WHAT IS REQUIRED: Output the entries exactly as they appear. Pictures should not be included.

Collected data
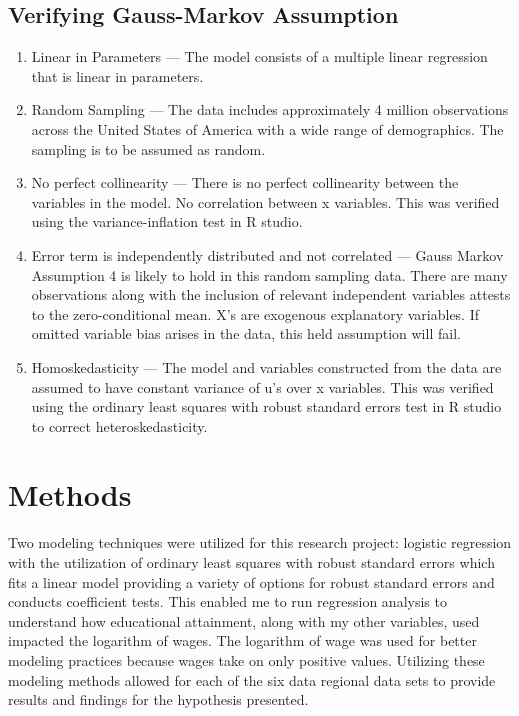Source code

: \documentclass[12pt, English]{article}
\begin{document}
\subsection{Verifying Gauss-Markov Assumption}

\begin{enumerate}
    \item  Linear in Parameters — The model consists of a multiple linear regression that is linear in parameters.
    
    \item Random Sampling — The data includes approximately 4 million observations across the United States of America with a wide range of demographics. The sampling is to be assumed as random. 
    
    \item No perfect collinearity — There is no perfect collinearity between the variables in the model. No correlation between x variables. This was verified using the variance-inflation test in R studio. 
    
    \item Error term is independently distributed and not correlated — Gauss Markov Assumption 4 is likely to hold in this random sampling data. There are many observations along with the inclusion of relevant independent variables attests to the zero-conditional mean. X’s are exogenous explanatory variables. If omitted variable bias arises in the data, this held assumption will fail.
    
    \item Homoskedasticity — The model and variables constructed from the
    data are assumed to have constant variance of u’s over x variables. This was verified using the ordinary least squares with robust standard errors test in R studio to correct heteroskedasticity. 
\end{enumerate}

\section{Methods}
Two modeling techniques were utilized for this research project: logistic regression with the utilization of ordinary least squares with robust standard errors which fits a linear model providing a variety of options for robust standard errors and conducts coefficient tests. This enabled me to run regression analysis to understand how educational attainment, along with my other variables, used impacted the logarithm of wages. The logarithm of wage was used for better modeling practices because wages take on only positive values. Utilizing these modeling methods allowed for each of the six data regional data sets to provide results and findings for the hypothesis presented.  
\end{document}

EXERCISE RESULT:
Source code

: \documentclass[12pt, English]{article}
\begin{document}
\subsection{Verifying Gauss-Markov Assumption}

\begin{enumerate}
    \item  Linear in Parameters — The model consists of a multiple linear regression that is linear in parameters.
    
    \item Random Sampling — The data includes approximately 4 million observations across the United States of America with a wide range of demographics. The sampling is to be assumed as random. 
    
    \item No perfect collinearity — There is no perfect collinearity between the variables in the model. No correlation between x variables. This was verified using the variance-inflation test in R studio. 
    
    \item Error term is independently distributed and not correlated — Gauss Markov Assumption 4 is likely to hold in this random sampling data. There are many observations along with the inclusion of relevant independent variables attests to the zero-conditional mean. X’s are exogenous explanatory variables. If omitted variable bias arises in the data, this held assumption will fail.
    
    \item Homoskedasticity — The model and variables constructed from the
    data are assumed to have constant variance of u’s over x variables. This was verified using the ordinary least squares with robust standard errors test in R studio to correct heteroskedasticity. 
\end{enumerate}

\section{Methods}
Two modeling techniques were utilized for this research project: logistic regression with the utilization of ordinary least squares with robust standard errors which fits a linear model providing a variety of options for robust standard errors and conducts coefficient tests. This enabled me to run regression analysis to understand how educational attainment, along with my other variables, used impacted the logarithm of wages. The logarithm of wage was used for better modeling practices because wages take on only positive values. Utilizing these modeling methods allowed for each of the six data regional data sets to provide results and findings for the hypothesis presented.  
\end{document}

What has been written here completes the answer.